PARIS — Bulgaria Sat, the fledgling Bulgarian satellite operator whose first satellite launched this summer at a time when oversupply has driven prices down, is trying to sell half of its capacity to international customers in more challenging market conditions than first anticipated.
BulgariaSat-1 launched June 23 on a preflown SpaceX Falcon 9 rocket, and has half its capacity allocated for Bulgarian and Serbian television broadcasts from parent company Bulsatcom. That provides Sofia, Bulgaria-based Bulgaria Sat with some guaranteed use of the satellite, but Maxim Zayakov, Bulgaria Sat’s chief executive, said the downturn in capacity pricing has made the new satellite operator the subject of frequent scrutiny, especially since Bulgaria’s population numbers only about 7 million.
“Everyone says why do you do this? But in any case, five years ago when we started the project, we definitely needed capacity to grow, so that was one of the main reasons, and we saw then and still see some opportunities,” Zayakov said Sept. 11 at the World Satellite Business Week conference here.
BulgariaSat-1 covers Europe, with an emphasis on the Balkans, as well as the Mediterranean coast. Space Systems Loral in Palo Alto, California, built the satellite with 32 Ku-band transponders and a design life of at least 15 years. Zayakov said Bulgaria Sat counts revenue from both Bulsatcom subscribers and capacity leases.

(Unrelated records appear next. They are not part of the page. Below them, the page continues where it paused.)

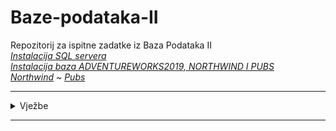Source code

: # Baze-podataka-II
Repozitorij za ispitne zadatke iz Baza Podataka II <br>
_[Instalacija SQL servera](https://github.com/saranur/Baze-podataka-II/raw/main/Materijali/BP2_InstaliranjeSQLServera_2019.pptx)_ <br>
_[Instalacija baza ADVENTUREWORKS2019, NORTHWIND I PUBS](https://github.com/saranur/Baze-podataka-II/raw/main/Materijali/BPII_AdventureWorks_Northwind_Pubs_setup.pptx)_<br>
_[Northwind](https://raw.githubusercontent.com/saranur/Baze-podataka-II/main/Materijali/instnwnd.sql?token=GHSAT0AAAAAABSC56OMSGAXPCP4NWLYKDO6YR4XV7A)_ ~
_[Pubs](https://raw.githubusercontent.com/saranur/Baze-podataka-II/main/Materijali/instpubs.sql?token=GHSAT0AAAAAABSC56OMDV5T56WCNG4T4FLAYR4XWWA)_
<hr>

<details>
  <summary>Vježbe</summary><br>

  [Vježba 1](https://github.com/saranur/Baze-podataka-II/blob/main/Vje%C5%BEbe/Vje%C5%BEba%201/Vjezba_1_1.sql) ~ [Postavka](https://github.com/saranur/Baze-podataka-II/blob/main/Vje%C5%BEbe/Vje%C5%BEba%201/Vje%C5%BEba_1_Postavka.pdf) ~ [Zadatak 2](https://github.com/saranur/Baze-podataka-II/blob/main/Vje%C5%BEbe/Vje%C5%BEba%201/Vjezba_1_Z2.sql) ~ [Notes](https://github.com/saranur/Baze-podataka-II/blob/main/Vje%C5%BEbe/Vje%C5%BEba%201/Vje%C5%BEbe%201%20-%20Notes.md)
  
  [Vježba 2](https://github.com/saranur/Baze-podataka-II/blob/main/Vje%C5%BEbe/Vje%C5%BEba%202/Vjezba2.sql) ~ [Postavka](https://github.com/saranur/Baze-podataka-II/raw/main/Vje%C5%BEbe/Vje%C5%BEba%202/Vje%C5%BEba%202.docx) ~ [Zadaci Za Vježbu 2](https://github.com/saranur/Baze-podataka-II/blob/main/Vje%C5%BEbe/Vje%C5%BEba%202/ZadaciZaVjezbu2.sql)
  
  [Vježbe 3](https://github.com/saranur/Baze-podataka-II/blob/main/Vje%C5%BEbe/Vje%C5%BEba%203/Vjezba_3.sql) ~ [Postavka](https://github.com/saranur/Baze-podataka-II/blob/main/Vje%C5%BEbe/Vje%C5%BEba%203/Vje%C5%BEba%203.docx?raw=true) 
  
  
  [Vježbe 4](https://github.com/saranur/Baze-podataka-II/blob/main/Vje%C5%BEbe/Vje%C5%BEba%204/Vjezba4.sql) ~ [Postavka](https://github.com/saranur/Baze-podataka-II/raw/main/Vje%C5%BEbe/Vje%C5%BEba%204/Vje%C5%BEba%204.docx)
  
  [Vježbe 5](https://github.com/saranur/Baze-podataka-II/blob/main/Vje%C5%BEbe/Vje%C5%BEba%205/Vjezba_5.sql) ~ [Postavka](https://github.com/saranur/Baze-podataka-II/raw/main/Vje%C5%BEbe/Vje%C5%BEba%205/Vje%C5%BEba%205.docx)
  
  [Vježbe 6](https://github.com/saranur/Baze-podataka-II/blob/main/Vje%C5%BEbe/Vje%C5%BEbe%206/Vje%C5%BEba_6.sql) ~ [Postavka](https://github.com/saranur/Baze-podataka-II/raw/main/Vje%C5%BEbe/Vje%C5%BEbe%206/Vje%C5%BEba%206.docx) [Baza Test](https://github.com/saranur/Baze-podataka-II/blob/main/Vje%C5%BEbe/Vje%C5%BEbe%206/Vje%C5%BEba_6_baza_Test.sql)
  
  [Vježbe 7]() ~ [Postavka]()
  
  [Vježbe 8]() ~ [Postavka]()
  
</details>
<hr>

“Our core market intention remains to serve our own affiliate [direct to home television broadcast] platforms in Bulgaria and Serbia,” Roughly 50 percent of BulgariaSat-1 is dedicated to these platforms, he said, as well as some government users. The rest is intended for leasing out to other customers.
Zayakov said the increasing presence of terrestrial alternatives to satellite direct-to-home (DTH) broadcasts, namely internet-protocol television and OTT, or “over-the-top” streaming services, are creating competition in markets where Bulgaria Sat would like to expand.
“There is this clear trend of consolidating DTH operators within one country simply because the deployment of IPTV and OTT is having an effect on our overall pay-TV DTH distribution in the sense that market share has been shrinking a little bit all over the world,” he said. “So that drives, and tends to consolidate those subscribers on one satellite or one platform. We also see this as an opportunity in the position where we are.”
Zayakov said this is particularly present in urban areas, but that Bulgaria Sat sees long-term need for satellite nonetheless.
“The broadband networks are still only about 45 percent of [Bulgarian] households,” he said. “They will reach probably about 60 percent in the next five to 10 years, but they will never reach 100 percent. So certainly there is still opportunity for DTH.”
This month Bulgaria Sat signed Germany-based teleport operator Media Broadcast Satellite as a customer. Zayakov said the satellite operator has some near-term partnerships that should enable greater expansion internationally.